Last Saturday f.e. we here in Zagreb went to bed with the knowledge that some Serbian pilots had quit the airforce but take their airplane with them, they were planning to bomb Zagreb, was the message. We slept however well that night, but it are those things which makes people stick together. You otherwise never known where you will end up in which shelter with whom.
On the other hand people want to be alone, be strong and survive without help from outside, these two machanism have a strang effect on love relations. One moment people say to you stay here, I need you and the other moment they say I still love you but I want to be on my own.I can understand it and have to respect it, but it is not always that easy.
I don't know if this mechanism is unique for a tention area, it only saw it here very clearly, not only by own experiences but also by just looking around and seeing how this function. Something else I have often problems with and takes a lot of my nerves is waiting all the time, or that plans and appointments are changing all the time, something which has absiolute nothing to do with the war but everything with slavic mentality. It often drive me nuts to find out that I have been waiting for nothing or that plans and promises hasn't been kept. I have talked it over with some orginal
Yugosdlavians which live now abroad and they recognized that feeling. It is fighting a war for yourself sometimes. Lucky enough I knew about it, saw it before when I stayed in Beograd, still it makes the working situation sometimes hard and give you the feeling being absolute on your own. I am looking forwards to the arrival of more volunteers, but it seems to be a hope like hoping that peace will come soon.
On the other hand the discussion on the networks starts, I follow it, but can't put so much energy into it as I would like. Nevertheless something is happening and that gives me hope, hope that this world starts to understand a bit what is going on and that we have to solve this problem together.

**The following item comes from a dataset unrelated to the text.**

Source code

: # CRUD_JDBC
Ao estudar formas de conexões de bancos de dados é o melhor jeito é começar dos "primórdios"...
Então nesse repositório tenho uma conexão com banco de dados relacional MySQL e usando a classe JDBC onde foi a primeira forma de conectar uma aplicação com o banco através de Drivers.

Today I have seen Nives again and she went back to Amsterdam to her boys, I gave her all the hope with her I could give, she needs it. As far as we know there will come more deserteurs from Bosnia and from Montenegro and they will also end up in the west and probably in Amsterdam. She needs all the help people can offer her, since she is also fighting her private war against institution and organisational burocraty.
Vesna T. went today to Budapest to talk with the regional environmental centre there, in the hope they can help with some projects, but I wonder if it will work, at least fast, slowly everything will get together, but the question is always how long it will take.
I have been talking with some people in the west by telephone today, asking them if there was anything practical written on Peace War in a country which is not directly the aggressor or a big country which fights a war far away on the other side of the ocean. And what were the international peace activists in Irak doing just before the war ? Shouldn't it be a good idea to redirect all volunteers which are coming to Serbia at this moment or call upon peace activists to go there now. If somebody know something about this qeustions, don't hesitate and write us, what can we do ?
Does uberhaupt have somebody ideas of what we can do to stop a war with peace campaigns. I already would be happy if the direct connection with Beograd could be worked out better so that we can discuse commen strategies.